3. How does intermittent fasting affect your BMI?

Your Body Mass Index, often referred to as BMI, is a measurement of height compared with weight. It is the most common way to assess for overweight and obesity. For example, a BMI of 25 kg/m2 or ≥ 30 kg/m2, indicates overweight and obesity respectively. 

For some people, intermittent fasting can lead to a reduction in BMI, although despite its widespread use in the medical community, BMI alone as an indicator for obesity has limitations that you should be aware of when using the indicator as a measurement of health.

4. Should you restrict your food intake if you are prescribed a weight management medication?

When talking to your healthcare provider about weight, they may prescribe you a weight management medication. There are several types of weight management medication, and they work with the chemistry in your brain that causes weight gain and prevents weight loss. Weight management medications are prescribed by healthcare professionals as a long-term approach to weight loss and can limit weight regain if continuously used.

Medications should always be taken alongside changes in nutrition and physical activity, rather than as an alternative.

As previously mentioned, for some, fasting is a religious practice rather than a tool for weight management. Studies into whether weight management medication is still effective during periods of fasting have so far shown that there is no change in how they work. However, some weight management medications can impact a person's iron, vitamin D and other nutrient levels, so it is really important to consult your healthcare professional before you embark on periods of fasting when prescribed a weight management medication. 

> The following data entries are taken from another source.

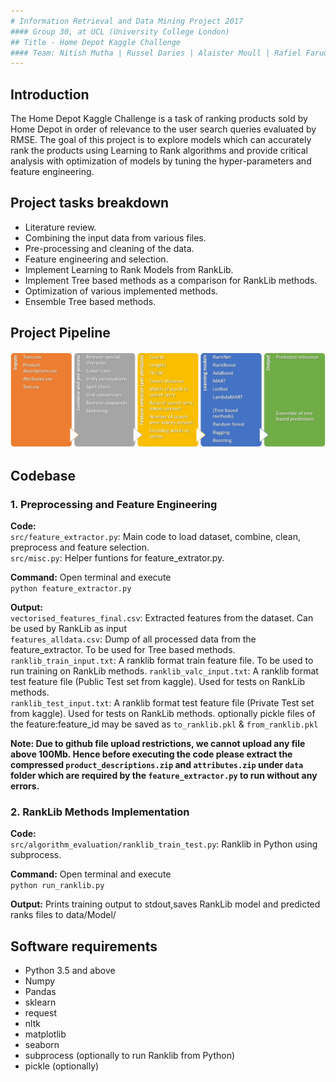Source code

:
 ```yaml
---
# Information Retrieval and Data Mining Project 2017
#### Group 30, at UCL (University College London) 
## Title - Home Depot Kaggle Challenge
#### Team: Nitish Mutha | Russel Daries | Alaister Moull | Rafiel Faruq  
---  
```


## Introduction  
The Home Depot Kaggle Challenge is a task of ranking products sold by Home Depot in order of relevance to the user search queries evaluated by RMSE.
The goal of this project is to explore models which can accurately rank the products using Learning to Rank algorithms and provide critical
analysis with optimization of models by tuning the hyper-parameters and feature engineering.  

## Project tasks breakdown 
- Literature review.  
- Combining the input data from various files.  
- Pre-processing and cleaning of the data.  
- Feature engineering and selection.  
- Implement Learning to Rank Models from RankLib.  
- Implement Tree based methods as a comparison for RankLib methods.  
- Optimization of various implemented methods.  
- Ensemble Tree based methods.  

## Project Pipeline  
![Alt](/images/process.jpg "pipeline")  

## Codebase  
### 1. Preprocessing and Feature Engineering 

**Code:**  
`src/feature_extractor.py`: Main code to load dataset, combine, clean, preprocess and feature selection.  
`src/misc.py`: Helper funtions for feature_extrator.py.

**Command:** 
Open terminal and execute   
`python feature_extractor.py` 

**Output:**  
`vectorised_features_final.csv`: Extracted features from the dataset. Can be used by RankLib as input   
`features_alldata.csv`: Dump of all processed data from the feature_extractor. To be used for Tree based methods.  
`ranklib_train_input.txt`: A ranklib format train feature file. To be used to run training on RankLib methods.
`ranklib_valc_input.txt`: A ranklib format test feature file (Public Test set from kaggle). Used for tests on RankLib methods.  
`ranklib_test_input.txt`: A ranklib format test feature file (Private Test set from kaggle). Used for tests on RankLib methods.
  optionally pickle files of the feature:feature_id may be saved as `to_ranklib.pkl` & `from_ranklib.pkl`

__Note: Due to github file upload restrictions, we cannot upload any file above 100Mb. Hence before executing the code please extract the compressed `product_descriptions.zip` and `attributes.zip` under `data` folder which are required by the `feature_extractor.py` to run without any errors.__

### 2. RankLib Methods Implementation

**Code:**  
`src/algorithm_evaluation/ranklib_train_test.py`: Ranklib in Python using subprocess.  

**Command:** 
Open terminal and execute   
`python run_ranklib.py` 

**Output:** 
Prints training output to stdout,saves RankLib model and predicted ranks files to data/Model/


## Software requirements  
* Python 3.5 and above
* Numpy
* Pandas
* sklearn
* request
* nltk
* matplotlib
* seaborn
* subprocess (optionally to run Ranklib from Python)
* pickle (optionally)



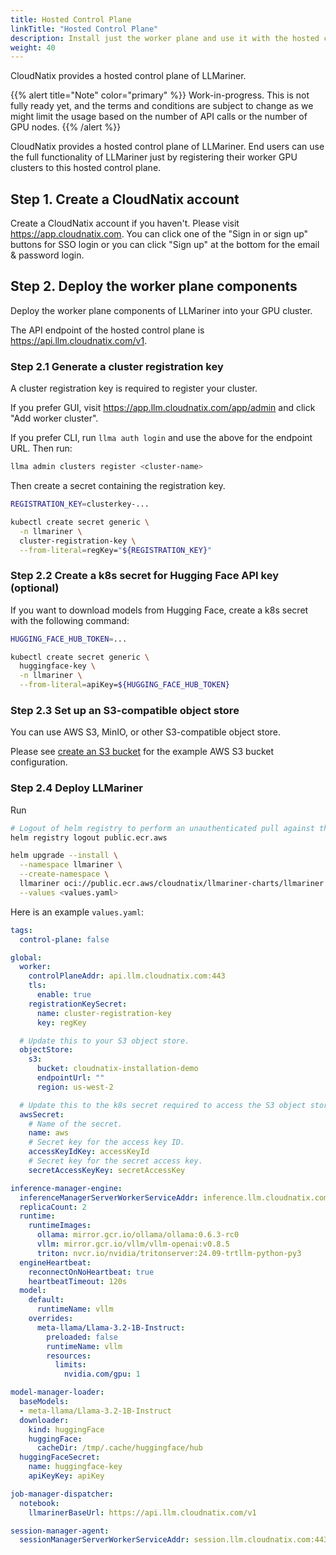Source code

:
 ```yaml
---
title: Hosted Control Plane
linkTitle: "Hosted Control Plane"
description: Install just the worker plane and use it with the hosted control plane.
weight: 40
---
```


CloudNatix provides a hosted control plane of LLMariner.

{{% alert title="Note" color="primary" %}}
Work-in-progress. This is not fully ready yet, and the terms and conditions are subject to change as we might limit the usage based on the number of API calls or the number of GPU nodes.
{{% /alert %}}

CloudNatix provides a hosted control plane of LLMariner. End users can use the full functionality of LLMariner just by registering their worker GPU clusters to this hosted control plane.

## Step 1. Create a CloudNatix account

Create a CloudNatix account if you haven\'t. Please visit <https://app.cloudnatix.com>. You can click one of the \"Sign in or sign up\" buttons for SSO login or you can click \"Sign up\" at the bottom for the email & password login.

## Step 2. Deploy the worker plane components

Deploy the worker plane components of LLMariner into your GPU cluster.

The API endpoint of the hosted control plane is <https://api.llm.cloudnatix.com/v1>.

### Step 2.1 Generate a cluster registration key

A cluster registration key is required to register your cluster.

If you prefer GUI, visit https://app.llm.cloudnatix.com/app/admin and click "Add worker cluster".

If you prefer CLI, run `llma auth login` and use the above for the endpoint URL. Then run:

``` bash
llma admin clusters register <cluster-name>
```

Then create a secret containing the registration key.

``` bash
REGISTRATION_KEY=clusterkey-...

kubectl create secret generic \
  -n llmariner \
  cluster-registration-key \
  --from-literal=regKey="${REGISTRATION_KEY}"
```

### Step 2.2 Create a k8s secret for Hugging Face API key (optional)

If you want to download models from Hugging Face, create a k8s secret with the following command:

```bash
HUGGING_FACE_HUB_TOKEN=...

kubectl create secret generic \
  huggingface-key \
  -n llmariner \
  --from-literal=apiKey=${HUGGING_FACE_HUB_TOKEN}
```

### Step 2.3 Set up an S3-compatible object store

You can use AWS S3, MinIO, or other S3-compatible object store.

Please see [create an S3 bucket](./single_cluster_eks/#step-3-create-an-s3-bucket) for the example AWS S3 bucket configuration.


### Step 2.4 Deploy LLMariner

Run

``` bash
# Logout of helm registry to perform an unauthenticated pull against the public ECR
helm registry logout public.ecr.aws

helm upgrade --install \
  --namespace llmariner \
  --create-namespace \
  llmariner oci://public.ecr.aws/cloudnatix/llmariner-charts/llmariner \
  --values <values.yaml>
```


Here is an example `values.yaml`:

```yaml
tags:
  control-plane: false

global:
  worker:
    controlPlaneAddr: api.llm.cloudnatix.com:443
    tls:
      enable: true
    registrationKeySecret:
      name: cluster-registration-key
      key: regKey

  # Update this to your S3 object store.
  objectStore:
    s3:
      bucket: cloudnatix-installation-demo
      endpointUrl: ""
      region: us-west-2

  # Update this to the k8s secret required to access the S3 object store.
  awsSecret:
    # Name of the secret.
    name: aws
    # Secret key for the access key ID.
    accessKeyIdKey: accessKeyId
    # Secret key for the secret access key.
    secretAccessKeyKey: secretAccessKey

inference-manager-engine:
  inferenceManagerServerWorkerServiceAddr: inference.llm.cloudnatix.com:443
  replicaCount: 2
  runtime:
    runtimeImages:
      ollama: mirror.gcr.io/ollama/ollama:0.6.3-rc0
      vllm: mirror.gcr.io/vllm/vllm-openai:v0.8.5
      triton: nvcr.io/nvidia/tritonserver:24.09-trtllm-python-py3
  engineHeartbeat:
    reconnectOnNoHeartbeat: true
    heartbeatTimeout: 120s
  model:
    default:
      runtimeName: vllm
    overrides:
      meta-llama/Llama-3.2-1B-Instruct:
        preloaded: false
        runtimeName: vllm
        resources:
          limits:
            nvidia.com/gpu: 1

model-manager-loader:
  baseModels:
  - meta-llama/Llama-3.2-1B-Instruct
  downloader:
    kind: huggingFace
    huggingFace:
      cacheDir: /tmp/.cache/huggingface/hub
  huggingFaceSecret:
    name: huggingface-key
    apiKeyKey: apiKey

job-manager-dispatcher:
  notebook:
    llmarinerBaseUrl: https://api.llm.cloudnatix.com/v1

session-manager-agent:
  sessionManagerServerWorkerServiceAddr: session.llm.cloudnatix.com:443
```

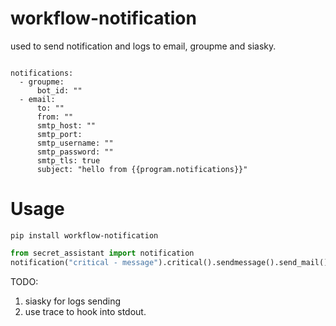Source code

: # workflow-notification
used to send notification and logs  to email, groupme and siasky.

```

notifications:
  - groupme:
      bot_id: ""
  - email:
      to: ""
      from: ""
      smtp_host: ""
      smtp_port:
      smtp_username: ""
      smtp_password: ""
      smtp_tls: true
      subject: "hello from {{program.notifications}}"

```

# Usage
```
pip install workflow-notification

```

```python
from secret_assistant import notification
notification("critical - message").critical().sendmessage().send_mail()

```



TODO:
1. siasky for logs sending
2. use trace to hook into stdout.




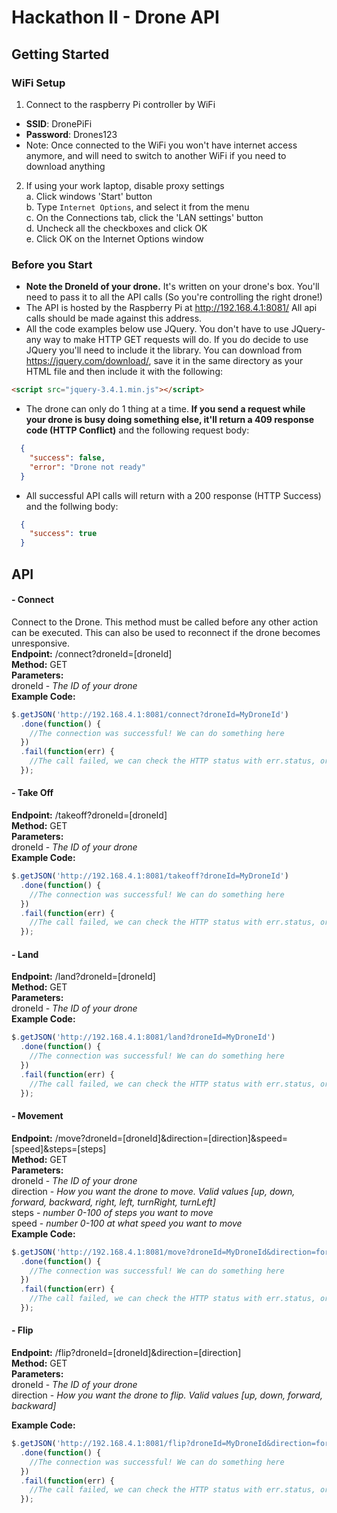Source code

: # Hackathon II - Drone API

## Getting Started

### WiFi Setup
1. Connect to the raspberry Pi controller by WiFi
  * **SSID**: DronePiFi
  * **Password**: Drones123
  * Note: Once connected to the WiFi you won't have internet access anymore, and will need to switch to another WiFi if you need to download anything
2. If using your work laptop, disable proxy settings  
  a. Click windows 'Start' button  
  b. Type `Internet Options`, and select it from the menu  
  c. On the Connections tab, click the 'LAN settings' button  
  d. Uncheck all the checkboxes and click OK  
  e. Click OK on the Internet Options window  
  

### Before you Start
* **Note the DroneId of your drone.** It's written on your drone's box. You'll need to pass it to all the API calls (So you're controlling the right drone!)
* The API is hosted by the Raspberry Pi at http://192.168.4.1:8081/ All api calls should be made against this address.
* All the code examples below use JQuery. You don't have to use JQuery- any way to make HTTP GET requests will do. If you do decide to use JQuery you'll need to include it the library. You can download from https://jquery.com/download/, save it in the same directory as your HTML file and then include it with the following:
```HTML
<script src="jquery-3.4.1.min.js"></script>
```
* The drone can only do 1 thing at a time. **If you send a request while your drone is busy doing something else, it'll return a 409 response code (HTTP Conflict)** and the following request body:
```json
  {
    "success": false,
    "error": "Drone not ready"
  }
```
* All successful API calls will return with a 200 response (HTTP Success) and the follwing body:
```json
  {
    "success": true
  }
```

## API  
#### - Connect
Connect to the Drone. This method must be called before any other action can be executed.
This can also be used to reconnect if the drone becomes unresponsive.  
**Endpoint:** /connect?droneId=[droneId]  
**Method:** GET  
**Parameters:**  
droneId - _The ID of your drone_  
**Example Code:**
```javascript
$.getJSON('http://192.168.4.1:8081/connect?droneId=MyDroneId')
  .done(function() {
    //The connection was successful! We can do something here
  })
  .fail(function(err) {
    //The call failed, we can check the HTTP status with err.status, or the response body with err.responseJSON
  });
```
#### - Take Off
**Endpoint:** /takeoff?droneId=[droneId]  
**Method:** GET  
**Parameters:**  
droneId - _The ID of your drone_  
**Example Code:**
```javascript
$.getJSON('http://192.168.4.1:8081/takeoff?droneId=MyDroneId')
  .done(function() {
    //The connection was successful! We can do something here
  })
  .fail(function(err) {
    //The call failed, we can check the HTTP status with err.status, or the response body with err.responseJSON
  });
```
#### - Land
**Endpoint:** /land?droneId=[droneId]  
**Method:** GET  
**Parameters:**  
droneId - _The ID of your drone_  
**Example Code:**
```javascript
$.getJSON('http://192.168.4.1:8081/land?droneId=MyDroneId')
  .done(function() {
    //The connection was successful! We can do something here
  })
  .fail(function(err) {
    //The call failed, we can check the HTTP status with err.status, or the response body with err.responseJSON
  });
```
#### - Movement
**Endpoint:** /move?droneId=[droneId]&direction=[direction]&speed=[speed]&steps=[steps]  
**Method:** GET  
**Parameters:**  
droneId - _The ID of your drone_  
direction - _How you want the drone to move. Valid values [up, down, forward, backward, right, left, turnRight, turnLeft]_  
steps - _number 0-100 of steps you want to move_  
speed - _number 0-100 at what speed you want to move_  
**Example Code:**
```javascript
$.getJSON('http://192.168.4.1:8081/move?droneId=MyDroneId&direction=forward&steps=20&speed=20')
  .done(function() {
    //The connection was successful! We can do something here
  })
  .fail(function(err) {
    //The call failed, we can check the HTTP status with err.status, or the response body with err.responseJSON
  });
```
#### - Flip
**Endpoint:** /flip?droneId=[droneId]&direction=[direction]  
**Method:** GET  
**Parameters:**  
droneId - _The ID of your drone_  
direction - _How you want the drone to flip. Valid values [up, down, forward, backward]_  

**Example Code:**
```javascript
$.getJSON('http://192.168.4.1:8081/flip?droneId=MyDroneId&direction=forward')
  .done(function() {
    //The connection was successful! We can do something here
  })
  .fail(function(err) {
    //The call failed, we can check the HTTP status with err.status, or the response body with err.responseJSON
  });
```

5. Do the outcomes of intermittent fasting differ between males and females?

As a common theme, the research into biological sex differences for intermittent fasting is limited, however there is no significant difference in how women respond to intermittent fasting versus men.

6. Should intermittent fasting be seen as a long-term approach to  weight  management?

It is important for your doctor to tailor a nutrition plan that meets your personal preferences, and treatment goals. This can take in a variety of factors that ensure safety, nutritionally sufficient, affordable and suitable changes for your lifestyle. For some, intermittent fasting may be appropriate, but there is limited evidence to show it can lead to weight reduction in the long-term.

Continuous calorie restriction may increase the chances of weight gain in the long-run, as this type of restriction can change the way your body signals hunger, satiety and body weight regulation. 

In cases where behavioural interventions (diet and exercise) don't work to manage your weight, psychological therapy, pharmacological therapy, or bariatric surgery can help you lose weight and prevent weight regain. For long-term weight management strategies, it is best to speak to your healthcare provider, who can assess your lifestyle to work out the best approach for you.